Wednesday, 14 November 2018

An English Virtue

A virtue that used to be associated with the English was reticence which included self-deprecation. Even if this was not always practised to perfection, it was respected and aspired to. You did not draw attention to yourself and, if praised for a particular out of the ordinary action, you shrugged it off as the sort of thing anyone would have done. This attitude went hand in glove with a self-control, understatement and emotional restraint which could be mocked as buttoned-up suppression but was actually a sort of humility and understanding that giving way to emotion was ostentatious and self-indulgent. In my opinion, these characteristics were based on a true spiritual understanding, though unlikely to be expressed as such, which had its origin in an awareness of the right manner for a created being to behave in the light of the reality of its Creator.
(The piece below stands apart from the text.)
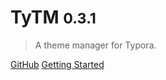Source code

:# TyTM <small>0.3.1</small>

> A theme manager for Typora.

[GitHub](https://github.com/Chen1Plus/tytm)
[Getting Started](README)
I don't think this approach as to how to behave exists very much anymore. It has been ridiculed too many times and, since the 1960s, rejected as insincere and false not to mention repressive or even inhuman. It was none of these things though, as most things have the defects of their qualities, it may have tipped over into those occasionally. But, essentially, it had a dignity and a sense of honour that are very much missing nowadays. It was based on both self-respect and a respect for others that you rarely find now in this age of vulgarity and self-expression.

Most people behave according to the standards of the society in which they find themselves. It takes a rare soul to stand apart from the conventions of their time. But these conventions, like the stars, incline, they do not compel. The great value of this traditional English virtue was that it strove to rise above emotion, not in an unfeeling way but in a way that saw the over-expression of emotion as behaviour centred on 'me'. Self-control is control of the self. It is the refusal to see yourself as the most important thing there is or life in terms of your own feelings. That is why I say it is a form of humility.
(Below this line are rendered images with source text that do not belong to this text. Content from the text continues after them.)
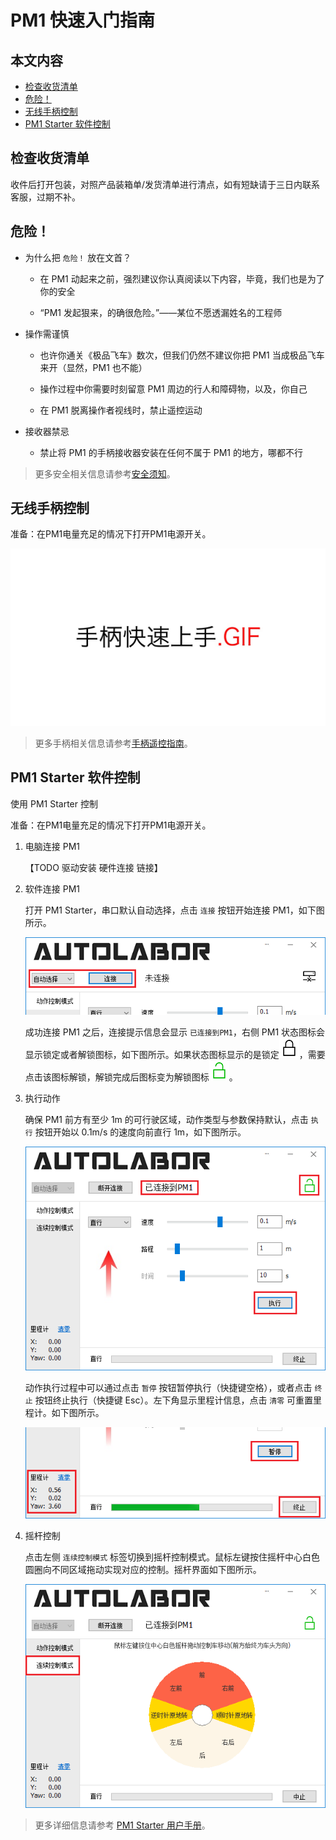 ﻿# PM1 快速入门指南

## 本文内容

* <a href="#检查收货清单">检查收货清单</a>
* <a href="#危险！">危险！</a>
* <a href="#无线手柄控制">无线手柄控制</a>
* <a href="#PM1 Starter 软件控制">PM1 Starter 软件控制</a>

<a name="检查收货清单"></a>

## 检查收货清单

收件后打开包装，对照产品装箱单/发货清单进行清点，如有短缺请于三日内联系客服，过期不补。

<a name="危险！"></a>

## 危险！

* 为什么把 `危险！` 放在文首？
  
  * 在 PM1 动起来之前，强烈建议你认真阅读以下内容，毕竟，我们也是为了你的安全

  * “PM1 发起狠来，的确很危险。”——某位不愿透漏姓名的工程师

* 操作需谨慎

  * 也许你通关《极品飞车》数次，但我们仍然不建议你把 PM1 当成极品飞车来开（显然，PM1 也不能）
  
  * 操作过程中你需要时刻留意 PM1 周边的行人和障碍物，以及，你自己
  
  * 在 PM1 脱离操作者视线时，禁止遥控运动

* 接收器禁忌

  * 禁止将 PM1 的手柄接收器安装在任何不属于 PM1 的地方，哪都不行
    
> 更多安全相关信息请参考[安全须知](../introduction/notice)。

<a name="无线手柄控制"></a>

## 无线手柄控制

准备：在PM1电量充足的情况下打开PM1电源开关。

![](imgs/gamepad_quick_start.gif)

> 更多手柄相关信息请参考[手柄遥控指南](../user-guide/using-gamepad/doc)。

<a name="PM1 Starter 软件控制"></a>

## PM1 Starter 软件控制

使用 PM1 Starter 控制

准备：在PM1电量充足的情况下打开PM1电源开关。

1. 电脑连接 PM1
   
   【TODO 驱动安装 硬件连接 链接】

2. 软件连接 PM1

   打开 PM1 Starter，串口默认自动选择，点击 `连接` 按钮开始连接 PM1，如下图所示。

   ![](imgs/connect.png)

   成功连接 PM1 之后，连接提示信息会显示 `已连接到PM1`，右侧 PM1 状态图标会显示锁定或者解锁图标，如下图所示。如果状态图标显示的是锁定![](imgs/state_lock.png)，需要点击该图标解锁，解锁完成后图标变为解锁图标![](imgs/state_unlock.png)。

3. 执行动作

   确保 PM1 前方有至少 1m 的可行驶区域，动作类型与参数保持默认，点击 `执行` 按钮开始以 0.1m/s 的速度向前直行 1m，如下图所示。

   ![](imgs/connected_execute.png)

   动作执行过程中可以通过点击 `暂停` 按钮暂停执行（快捷键空格），或者点击 `终止` 按钮终止执行（快捷键 Esc）。左下角显示里程计信息，点击 `清零` 可重置里程计。如下图所示。

   ![](imgs/executing.png)

4. 摇杆控制

   点击左侧 `连续控制模式` 标签切换到摇杆控制模式。鼠标左键按住摇杆中心白色圆圈向不同区域拖动实现对应的控制。摇杆界面如下图所示。

   ![](imgs/joystick.png)

> 更多详细信息请参考 [PM1 Starter 用户手册](../user-guide/using-pm1-starter/doc)。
Since the English have lost touch with this quality they have become a second-rate people. I say this as a lover of my country but also as someone who recognises that it has been the object of a relentless attack over the last several decades and this attack has corrupted it. It's a familiar pattern. The people who build up a strong and unique culture leave heirs who take what has been won by their forebears for granted and fritter it way. They cannot make the sacrifices their ancestors made because they already have the status and comfort that has been won for them by those ancestors. They become sophisticated, and sophistication practically always leads to decadence as what you might call the pioneer spirit is replaced by urbanity. As I say, it's a pattern that has been acted out time and time again in many places. The energy of the English that created their Empire has dissolved into loss of confidence and self-indulgence. No doubt in some ways we are better than our forebears, but it seems to me that our virtues are often the virtues of weakness rather than strength.
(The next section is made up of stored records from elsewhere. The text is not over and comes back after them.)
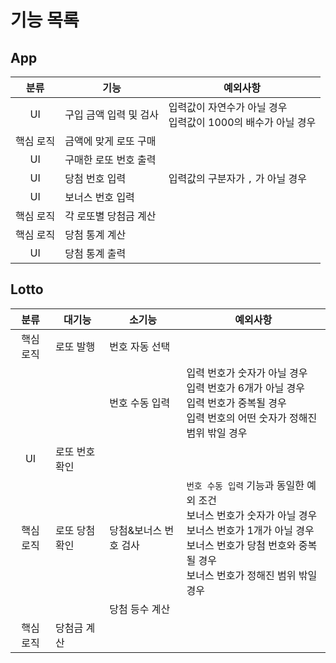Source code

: # 기능 목록

## App

| 분류 | 기능 | 예외사항 |
|:--:|------|-------|
| UI | 구입 금액 입력 및 검사 | 입력값이 자연수가 아닐 경우 <br/> 입력값이 1000의 배수가 아닐 경우 |
| 핵심 로직 | 금액에 맞게 로또 구매 ||
| UI | 구매한 로또 번호 출력 ||
| UI | 당첨 번호 입력 | 입력값의 구분자가 `,` 가 아닐 경우 |
| UI | 보너스 번호 입력 ||
| 핵심 로직 | 각 로또별 당첨금 계산 ||
| 핵심 로직 | 당첨 통계 계산 ||
| UI | 당첨 통계 출력 ||

## Lotto

| 분류 | 대기능 | 소기능 | 예외사항 |
|:---:|----|------|---------|
| 핵심 로직 | 로또 발행 | 번호 자동 선택 ||
||| 번호 수동 입력 | 입력 번호가 숫자가 아닐 경우 <br/> 입력 번호가 6개가 아닐 경우 <br/> 입력 번호가 중복될 경우 <br/> 입력 번호의 어떤 숫자가 정해진 범위 밖일 경우 |
| UI | 로또 번호 확인 |||
| 핵심 로직 | 로또 당첨 확인 | 당첨&보너스 번호 검사 | `번호 수동 입력` 기능과 동일한 예외 조건 <br/> 보너스 번호가 숫자가 아닐 경우 <br/> 보너스 번호가 1개가 아닐 경우 <br/> 보너스 번호가 당첨 번호와 중복될 경우 <br/> 보너스 번호가 정해진 범위 밖일 경우 |
||| 당첨 등수 계산 ||
| 핵심 로직 | 당첨금 계산 |||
The past is gone and cannot be revived. Nor should it be. But a healthy future is more likely if some of the traditions of the past are respected and not just discarded as old-fashioned and redundant. Not all traditions, of course, but it doesn't take much intelligence to sift the good from the bad. For the English, foremost among the good was their old virtue of dignified self-restraint which nevertheless stood firm in the face of adversity and opposition. If we could start to recapture that we might become worthier successors to our ancestors than we currently are.

4 comments:

  1. @William - I agree with your main point. I would, however, suggest that before the 19th century, and even the case so before the Civil War - the English were known for a more emotionally expressive, impulsive temperament than in more recent generations; and this may well be closer to our natural character.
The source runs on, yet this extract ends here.